Une nuit de printemps, Tamey Lau, célèbre fleuriste du Mile End, a vu sa vie partir en fumée. Son commerce de la rue Bernard a été détruit par un incendie. Depuis, son local était placardé. Plus de fleurs sur le trottoir. Plus de jolies cages à oiseau suspendues au ciel. Plus de poésie sur l'asphalte. Le quartier était en deuil. Et Tamey, triste à s'en rendre malade.

Au mois d'avril, après l'incendie, j'avais raconté son histoire. L'histoire d'une fleuriste infatigable, mère de 14 enfants. Ses racines sont à Hong Kong, où elle a eu une enfance difficile. Ses fleurs, sa vie sont à Montréal, à l'angle des rues Bernard et Waverly.

L'histoire racontée était surtout celle d'un remarquable élan de solidarité, pied de nez à tous les clichés sur la ville. Car au lendemain de l'incendie, il n'était pas question de laisser tomber Tamey, qui fleurit le quartier depuis plus de 20 ans. Le voisinage s'est mobilisé. Francophones et anglophones se sont unis. Une page Facebook et un fonds de soutien ont été créés. Le groupe Arcade Fire, fan fini de la fleuriste, a relayé l'information.

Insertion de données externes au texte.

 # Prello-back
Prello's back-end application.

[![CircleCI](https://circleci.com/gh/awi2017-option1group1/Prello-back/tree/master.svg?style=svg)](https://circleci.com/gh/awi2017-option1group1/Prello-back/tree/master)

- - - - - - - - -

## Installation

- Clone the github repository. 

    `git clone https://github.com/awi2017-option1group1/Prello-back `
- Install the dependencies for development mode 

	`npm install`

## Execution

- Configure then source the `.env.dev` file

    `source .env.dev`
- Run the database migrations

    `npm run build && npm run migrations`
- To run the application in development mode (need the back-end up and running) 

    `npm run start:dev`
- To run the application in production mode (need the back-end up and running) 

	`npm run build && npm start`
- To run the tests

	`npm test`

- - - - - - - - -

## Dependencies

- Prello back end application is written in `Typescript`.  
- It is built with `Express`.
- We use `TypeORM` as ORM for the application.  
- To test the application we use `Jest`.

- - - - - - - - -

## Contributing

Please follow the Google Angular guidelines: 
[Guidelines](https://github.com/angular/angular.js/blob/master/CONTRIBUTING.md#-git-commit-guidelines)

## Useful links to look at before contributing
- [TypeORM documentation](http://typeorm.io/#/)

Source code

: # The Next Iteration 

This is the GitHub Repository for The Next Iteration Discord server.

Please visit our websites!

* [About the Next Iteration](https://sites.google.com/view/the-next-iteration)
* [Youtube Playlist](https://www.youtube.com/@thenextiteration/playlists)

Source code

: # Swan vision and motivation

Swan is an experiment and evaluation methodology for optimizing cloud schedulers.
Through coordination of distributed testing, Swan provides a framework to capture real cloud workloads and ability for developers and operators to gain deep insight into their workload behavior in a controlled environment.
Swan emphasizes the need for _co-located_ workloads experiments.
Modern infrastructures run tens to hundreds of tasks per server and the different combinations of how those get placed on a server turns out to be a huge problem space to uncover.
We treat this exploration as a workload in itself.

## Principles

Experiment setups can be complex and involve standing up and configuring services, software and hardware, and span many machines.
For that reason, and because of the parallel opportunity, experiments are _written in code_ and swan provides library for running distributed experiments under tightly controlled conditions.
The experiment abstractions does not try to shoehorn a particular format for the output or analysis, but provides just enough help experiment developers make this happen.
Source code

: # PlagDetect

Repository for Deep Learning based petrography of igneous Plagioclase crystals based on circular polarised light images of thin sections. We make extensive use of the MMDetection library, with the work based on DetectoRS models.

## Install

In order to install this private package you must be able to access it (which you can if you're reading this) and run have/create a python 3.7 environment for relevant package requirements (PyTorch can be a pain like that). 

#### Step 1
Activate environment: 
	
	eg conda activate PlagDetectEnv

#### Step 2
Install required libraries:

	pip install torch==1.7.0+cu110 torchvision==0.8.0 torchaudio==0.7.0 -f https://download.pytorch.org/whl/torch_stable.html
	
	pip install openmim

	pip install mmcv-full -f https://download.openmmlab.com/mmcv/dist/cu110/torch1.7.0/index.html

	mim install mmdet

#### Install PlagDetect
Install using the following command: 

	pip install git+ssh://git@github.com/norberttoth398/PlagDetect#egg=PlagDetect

Très vite, à la grande surprise de Tamey, plus de 15 000$ ont été amassés. Des enfants ont cassé leur tirelire pour lui venir en aide. Certains ont pleuré dans ses bras. D'autres lui ont écrit des mots doux. «Il faut que tu restes dans le quartier. On t'aime, Tamey.» La fleuriste en fut émue aux larmes.

Voilà des mois que je guettais son retour. Je n'étais pas la seule. Des lecteurs m'ont écrit pour avoir de ses nouvelles. Pour moi, pour d'autres, elle était la mère adoptive du quartier. Sans elle, nous étions tous un peu orphelins.

J'ai eu le temps de tuer deux orchidées en son absence. Et puis, il y a quelques jours, mon fils m'a annoncé la nouvelle. «Tamey est de retour! Elle fait dire bonjour!»

Je suis allée la voir hier matin. Elle semblait radieuse au milieu de ses fleurs. Quelques cages à oiseau au plafond, des pots chinois sur des étagères, son bric-à-brac habituel qui reprenait tranquillement du terrain...

Au fond du commerce, de la fumée s'échappait d'une mijoteuse. Un parfum de cuisine chinoise. «Je cuisine pour ma fille. C'est son anniversaire.» Laquelle? La «numéro neuf». Elle a 21 ans.

Ces derniers mois, Tamey a eu l'impression de traverser un désert. Ce fut très dur. Elle a eu des problèmes de santé. Elle s'est beaucoup ennuyée du quartier. En attendant que son local détruit par le feu soit rénové, elle a travaillé dans le magasin de fleuriste de son fils, à l'autre bout de la ville, dans un centre commercial. «Mais ce n'est pas pareil. Ici, tout le monde se salue. Il y a une communauté. C'est ce qui m'a le plus manqué. Les gens, les enfants...»

De retour dans son local, Tamey se sent renaître. Elle n'a pas assez de mots pour exprimer sa reconnaissance. Elle aurait aimé remercier un à un tous ceux qui l'ont aidée. Elle regrette d'avoir perdu tous ses numéros de téléphone dans le chaos qui a suivi l'incendie. Pompiers, gens de la Ville, simples citoyens... «Sans le soutien de tous ces gens, je n'aurais pas pu survivre!»

Elle est encore émue quand elle évoque cet élan de solidarité. «Des gens qui n'ont pas grand-chose m'ont fait des dons. On m'a écrit des lettres si touchantes. Un client qui m'a croisée dans le métro a sauté sur moi pour m'embrasser! On m'a dit que lorsque j'allais revenir, la rue serait plus ensoleillée... C'est comme une histoire d'amour.»

J'ai acheté une autre orchidée, en promettant d'en prendre mieux soin que des précédentes. Pas trop d'eau, pas trop de soleil, m'a dit Tamey sur un ton sentencieux, sourire en coin. «C'est très difficile de tuer des orchidées! Ce sont des plantes résistantes, qui n'ont pas besoin de grand-chose.» Elles peuvent refleurir après de longues traversées du désert.

En quittant Tamey avec mon orchidée, je n'ai pu m'empêcher de penser que cette plante, très résistante sous ses airs délicats, était à l'image de la belle fleuriste du Mile End. Capable de renaître au moment où on ne s'y attendait plus.